__Task description__.
Restate the records so that not a single word differs.

*** Records to use ***

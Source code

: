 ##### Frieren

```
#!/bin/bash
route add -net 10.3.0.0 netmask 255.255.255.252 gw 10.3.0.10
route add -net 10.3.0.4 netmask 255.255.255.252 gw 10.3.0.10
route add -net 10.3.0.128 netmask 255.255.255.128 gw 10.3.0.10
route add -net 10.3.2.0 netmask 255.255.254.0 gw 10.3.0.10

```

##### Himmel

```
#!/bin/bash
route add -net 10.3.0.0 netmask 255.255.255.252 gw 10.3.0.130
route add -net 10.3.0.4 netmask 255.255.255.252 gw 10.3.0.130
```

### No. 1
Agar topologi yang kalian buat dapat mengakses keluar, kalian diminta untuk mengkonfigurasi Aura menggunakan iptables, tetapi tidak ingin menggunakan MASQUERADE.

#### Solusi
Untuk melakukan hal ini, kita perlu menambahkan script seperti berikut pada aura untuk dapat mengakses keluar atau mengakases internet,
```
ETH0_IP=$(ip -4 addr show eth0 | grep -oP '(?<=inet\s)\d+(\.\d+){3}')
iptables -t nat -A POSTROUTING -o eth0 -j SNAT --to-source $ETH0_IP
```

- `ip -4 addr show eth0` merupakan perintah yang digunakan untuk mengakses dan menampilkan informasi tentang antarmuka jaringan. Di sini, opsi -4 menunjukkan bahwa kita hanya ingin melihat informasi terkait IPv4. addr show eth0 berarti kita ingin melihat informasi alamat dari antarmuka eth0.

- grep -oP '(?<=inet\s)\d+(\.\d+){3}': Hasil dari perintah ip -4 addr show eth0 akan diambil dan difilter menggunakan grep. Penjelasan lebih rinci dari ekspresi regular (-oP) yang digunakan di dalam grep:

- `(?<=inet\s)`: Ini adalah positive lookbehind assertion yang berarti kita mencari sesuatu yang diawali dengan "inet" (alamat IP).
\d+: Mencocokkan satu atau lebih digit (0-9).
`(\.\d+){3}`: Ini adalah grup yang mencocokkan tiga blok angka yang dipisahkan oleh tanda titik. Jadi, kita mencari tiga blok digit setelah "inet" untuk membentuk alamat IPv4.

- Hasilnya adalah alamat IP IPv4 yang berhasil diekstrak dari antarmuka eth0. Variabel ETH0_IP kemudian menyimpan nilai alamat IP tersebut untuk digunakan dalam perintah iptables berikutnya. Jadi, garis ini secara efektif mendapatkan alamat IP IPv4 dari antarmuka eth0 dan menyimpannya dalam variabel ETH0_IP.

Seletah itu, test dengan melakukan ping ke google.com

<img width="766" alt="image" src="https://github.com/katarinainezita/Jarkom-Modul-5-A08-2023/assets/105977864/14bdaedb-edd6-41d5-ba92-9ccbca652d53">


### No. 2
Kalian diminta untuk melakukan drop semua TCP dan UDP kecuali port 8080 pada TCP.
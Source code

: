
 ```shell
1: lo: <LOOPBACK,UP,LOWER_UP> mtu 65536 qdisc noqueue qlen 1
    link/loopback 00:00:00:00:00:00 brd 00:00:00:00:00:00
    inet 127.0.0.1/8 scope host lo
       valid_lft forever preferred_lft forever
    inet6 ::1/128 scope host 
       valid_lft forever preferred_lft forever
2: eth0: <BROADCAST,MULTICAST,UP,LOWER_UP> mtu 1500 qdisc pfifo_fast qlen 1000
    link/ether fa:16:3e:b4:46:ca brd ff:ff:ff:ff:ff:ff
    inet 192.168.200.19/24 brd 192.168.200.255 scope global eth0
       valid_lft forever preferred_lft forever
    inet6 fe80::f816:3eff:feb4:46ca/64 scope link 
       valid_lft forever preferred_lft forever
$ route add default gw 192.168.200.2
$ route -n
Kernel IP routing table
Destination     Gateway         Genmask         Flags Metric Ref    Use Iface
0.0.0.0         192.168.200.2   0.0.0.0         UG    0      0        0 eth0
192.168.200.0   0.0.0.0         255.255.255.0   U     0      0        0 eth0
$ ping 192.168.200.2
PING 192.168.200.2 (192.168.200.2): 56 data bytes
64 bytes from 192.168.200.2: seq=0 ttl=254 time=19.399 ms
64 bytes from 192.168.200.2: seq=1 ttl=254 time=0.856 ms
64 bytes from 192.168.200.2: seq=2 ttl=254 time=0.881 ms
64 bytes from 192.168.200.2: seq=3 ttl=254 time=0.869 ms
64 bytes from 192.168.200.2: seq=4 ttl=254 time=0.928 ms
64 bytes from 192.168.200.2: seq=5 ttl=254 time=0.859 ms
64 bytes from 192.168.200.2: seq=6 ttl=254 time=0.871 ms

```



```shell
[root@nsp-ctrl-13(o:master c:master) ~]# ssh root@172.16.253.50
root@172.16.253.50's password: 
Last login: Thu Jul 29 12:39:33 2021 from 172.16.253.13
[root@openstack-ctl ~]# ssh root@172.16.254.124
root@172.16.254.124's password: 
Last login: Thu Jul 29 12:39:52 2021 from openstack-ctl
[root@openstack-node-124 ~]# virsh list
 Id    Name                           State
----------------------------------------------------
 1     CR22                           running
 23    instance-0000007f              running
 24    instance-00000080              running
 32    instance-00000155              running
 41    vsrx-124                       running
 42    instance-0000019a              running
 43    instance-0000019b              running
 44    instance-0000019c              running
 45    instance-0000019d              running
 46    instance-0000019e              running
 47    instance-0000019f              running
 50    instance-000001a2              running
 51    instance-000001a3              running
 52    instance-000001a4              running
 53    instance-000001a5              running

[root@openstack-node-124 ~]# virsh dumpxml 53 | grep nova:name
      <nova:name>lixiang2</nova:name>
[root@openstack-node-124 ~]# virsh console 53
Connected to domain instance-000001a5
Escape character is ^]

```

*** End of Records to use ***

__Exercise output__.
Source code

: ##### Frieren

```
#!/bin/bash
route add -net 10.3.0.0 netmask 255.255.255.252 gw 10.3.0.10
route add -net 10.3.0.4 netmask 255.255.255.252 gw 10.3.0.10
route add -net 10.3.0.128 netmask 255.255.255.128 gw 10.3.0.10
route add -net 10.3.2.0 netmask 255.255.254.0 gw 10.3.0.10

```

##### Himmel

```
#!/bin/bash
route add -net 10.3.0.0 netmask 255.255.255.252 gw 10.3.0.130
route add -net 10.3.0.4 netmask 255.255.255.252 gw 10.3.0.130
```

### No. 1
Agar topologi yang kalian buat dapat mengakses keluar, kalian diminta untuk mengkonfigurasi Aura menggunakan iptables, tetapi tidak ingin menggunakan MASQUERADE.

#### Solusi
Untuk melakukan hal ini, kita perlu menambahkan script seperti berikut pada aura untuk dapat mengakses keluar atau mengakases internet,
```
ETH0_IP=$(ip -4 addr show eth0 | grep -oP '(?<=inet\s)\d+(\.\d+){3}')
iptables -t nat -A POSTROUTING -o eth0 -j SNAT --to-source $ETH0_IP
```

- `ip -4 addr show eth0` merupakan perintah yang digunakan untuk mengakses dan menampilkan informasi tentang antarmuka jaringan. Di sini, opsi -4 menunjukkan bahwa kita hanya ingin melihat informasi terkait IPv4. addr show eth0 berarti kita ingin melihat informasi alamat dari antarmuka eth0.

- grep -oP '(?<=inet\s)\d+(\.\d+){3}': Hasil dari perintah ip -4 addr show eth0 akan diambil dan difilter menggunakan grep. Penjelasan lebih rinci dari ekspresi regular (-oP) yang digunakan di dalam grep:

- `(?<=inet\s)`: Ini adalah positive lookbehind assertion yang berarti kita mencari sesuatu yang diawali dengan "inet" (alamat IP).
\d+: Mencocokkan satu atau lebih digit (0-9).
`(\.\d+){3}`: Ini adalah grup yang mencocokkan tiga blok angka yang dipisahkan oleh tanda titik. Jadi, kita mencari tiga blok digit setelah "inet" untuk membentuk alamat IPv4.

- Hasilnya adalah alamat IP IPv4 yang berhasil diekstrak dari antarmuka eth0. Variabel ETH0_IP kemudian menyimpan nilai alamat IP tersebut untuk digunakan dalam perintah iptables berikutnya. Jadi, garis ini secara efektif mendapatkan alamat IP IPv4 dari antarmuka eth0 dan menyimpannya dalam variabel ETH0_IP.

Seletah itu, test dengan melakukan ping ke google.com

<img width="766" alt="image" src="https://github.com/katarinainezita/Jarkom-Modul-5-A08-2023/assets/105977864/14bdaedb-edd6-41d5-ba92-9ccbca652d53">


### No. 2
Kalian diminta untuk melakukan drop semua TCP dan UDP kecuali port 8080 pada TCP.
Source code

:
 ```shell
1: lo: <LOOPBACK,UP,LOWER_UP> mtu 65536 qdisc noqueue qlen 1
    link/loopback 00:00:00:00:00:00 brd 00:00:00:00:00:00
    inet 127.0.0.1/8 scope host lo
       valid_lft forever preferred_lft forever
    inet6 ::1/128 scope host 
       valid_lft forever preferred_lft forever
2: eth0: <BROADCAST,MULTICAST,UP,LOWER_UP> mtu 1500 qdisc pfifo_fast qlen 1000
    link/ether fa:16:3e:b4:46:ca brd ff:ff:ff:ff:ff:ff
    inet 192.168.200.19/24 brd 192.168.200.255 scope global eth0
       valid_lft forever preferred_lft forever
    inet6 fe80::f816:3eff:feb4:46ca/64 scope link 
       valid_lft forever preferred_lft forever
$ route add default gw 192.168.200.2
$ route -n
Kernel IP routing table
Destination     Gateway         Genmask         Flags Metric Ref    Use Iface
0.0.0.0         192.168.200.2   0.0.0.0         UG    0      0        0 eth0
192.168.200.0   0.0.0.0         255.255.255.0   U     0      0        0 eth0
$ ping 192.168.200.2
PING 192.168.200.2 (192.168.200.2): 56 data bytes
64 bytes from 192.168.200.2: seq=0 ttl=254 time=19.399 ms
64 bytes from 192.168.200.2: seq=1 ttl=254 time=0.856 ms
64 bytes from 192.168.200.2: seq=2 ttl=254 time=0.881 ms
64 bytes from 192.168.200.2: seq=3 ttl=254 time=0.869 ms
64 bytes from 192.168.200.2: seq=4 ttl=254 time=0.928 ms
64 bytes from 192.168.200.2: seq=5 ttl=254 time=0.859 ms
64 bytes from 192.168.200.2: seq=6 ttl=254 time=0.871 ms

```



```shell
[root@nsp-ctrl-13(o:master c:master) ~]# ssh root@172.16.253.50
root@172.16.253.50's password: 
Last login: Thu Jul 29 12:39:33 2021 from 172.16.253.13
[root@openstack-ctl ~]# ssh root@172.16.254.124
root@172.16.254.124's password: 
Last login: Thu Jul 29 12:39:52 2021 from openstack-ctl
[root@openstack-node-124 ~]# virsh list
 Id    Name                           State
----------------------------------------------------
 1     CR22                           running
 23    instance-0000007f              running
 24    instance-00000080              running
 32    instance-00000155              running
 41    vsrx-124                       running
 42    instance-0000019a              running
 43    instance-0000019b              running
 44    instance-0000019c              running
 45    instance-0000019d              running
 46    instance-0000019e              running
 47    instance-0000019f              running
 50    instance-000001a2              running
 51    instance-000001a3              running
 52    instance-000001a4              running
 53    instance-000001a5              running

[root@openstack-node-124 ~]# virsh dumpxml 53 | grep nova:name
      <nova:name>lixiang2</nova:name>
[root@openstack-node-124 ~]# virsh console 53
Connected to domain instance-000001a5
Escape character is ^]

```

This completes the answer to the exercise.